The testbed utilized two private and two public 5G networks complemented by a OneWeb satellite connection to support cross-border scenarios. Since mIAB (Mobile Integrated Access and Backhaul), PN-NPN (Public Network–Non-Public Network), and TN-NTN (Terrestrial Network–Non-Terrestrial Network) features are not yet commercially available, the team implemented an overlay functionality that mimics these NR functions.

The multi-hop maritime trials supported two configurations illustrated in Figure 2 and Figure 3. Configuration A represents a scenario wherein a larger vessel equipped with both OneWeb satellite and 5G connectivity serves as a data traffic relay for a smaller vessel to delegate traffic to the onshore public 5G NSA network. A link management functionality integrated in the 5G router dynamically selects a satellite or 5G communication link based on prevailing radio channel conditions and traffic load. The communication route, depicted by dotted green and blue lines, is determined to optimize performance.

Configuration A poses a potential bottleneck with the 5G connection between the vessels. The smaller vessel is reliant on the connection to vessel A. If the connection is lost or very weak, the smaller vessel is unable to send traffic. Moreover, the satellite link from the larger vessel bears the burden of additional traffic from the smaller vessel.

In configuration B, the smaller vessel acts as a relay for a larger vessel to the onshore network. Essentially, the smaller vessel extends the 5G service coverage of the larger vessel. The multi-hop 5G connection of the larger vessel is prioritized over the satellite connection. Due to the placement of the smaller vessel, its traffic does not impose any supplementary load on the satellite connection. Furthermore, in the event of a 5G connection loss between the vessels, the data transmission from the larger vessel remains uninterrupted. It can switch to the satellite connection as a backup, as illustrated in Figure 3 with a blue dotted line.

The work started with simulations with an open-source UERANSIM environment to test multi-hop routing and 5GC configurations of two private 5G SA cores. In February 2024, the pilot implementation progressed with the utilization of real RANs and UEs. Two private 5G SA n78 networks were installed in VTT lab premises and connections to a public 5G NSA n78 and SA n28 networks (to mimic the satellite network) were established with successful completion of in-lab tests. The target architecture design for the trials is shown in Figure 4.
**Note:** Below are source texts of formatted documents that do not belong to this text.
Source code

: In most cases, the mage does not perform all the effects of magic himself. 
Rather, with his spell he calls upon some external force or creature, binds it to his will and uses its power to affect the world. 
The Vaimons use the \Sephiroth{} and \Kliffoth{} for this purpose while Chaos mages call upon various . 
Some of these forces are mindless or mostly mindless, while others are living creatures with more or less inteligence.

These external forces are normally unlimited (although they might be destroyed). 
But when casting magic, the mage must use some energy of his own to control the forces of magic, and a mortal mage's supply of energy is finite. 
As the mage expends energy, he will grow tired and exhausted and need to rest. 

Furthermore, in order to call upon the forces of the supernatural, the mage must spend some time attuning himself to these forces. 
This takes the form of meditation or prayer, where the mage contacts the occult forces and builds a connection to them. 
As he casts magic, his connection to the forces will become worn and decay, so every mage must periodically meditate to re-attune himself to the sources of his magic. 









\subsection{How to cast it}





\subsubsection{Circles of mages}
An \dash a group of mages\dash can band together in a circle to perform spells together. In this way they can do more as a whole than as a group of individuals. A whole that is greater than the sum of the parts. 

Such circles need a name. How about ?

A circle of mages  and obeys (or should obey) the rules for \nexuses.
In-lab test experiments were conducted using bandwidth options of 40 MHz, 60 MHz, and 100 MHz. After the completion of in-lab tests, the testbed performance was tested outdoors in the campus area of Otaniemi, near VTT facilities, by installing the private networks and antennas in two vans.

These trials demonstrated the success of deploying a mobile 5G multi-hop testbed in a maritime environment with the existing 5G technology (TRL 6–7), where 5G coverage and capacity were extended by around 9 km without exploiting special network configurations, increasing transmission powers, or using extreme antenna heights. The mIAB, PN-NPN, and TN-NTN features are not yet commercially available, so we implemented an overlay functionality that mimics these NR functions. Due to the absence of mIAB interfaces, the traffic traverses through multiple RANs and 5GCs, increasing RTT by 10–13 ms per hop. The lack of PN-NPN and TN-NTN integration forced us to use a multi-access router for link management, which is needed to select the optimal communication path based on the radio channel conditions and the load situation. It added an extra 30 ms of latency due to the MIP/VPN signaling.

In the maritime environment, the weakest link was the first connection, either to the public 5G network or satellite. The 5G performance depended on the location of the relay vessel and the load in the public 5G network. Moreover, the asymmetric 4:1 Time-Division Duplexing (TDD) frame structure made the UL direction restrictive, requiring more bandwidth to be allocated to the private networks.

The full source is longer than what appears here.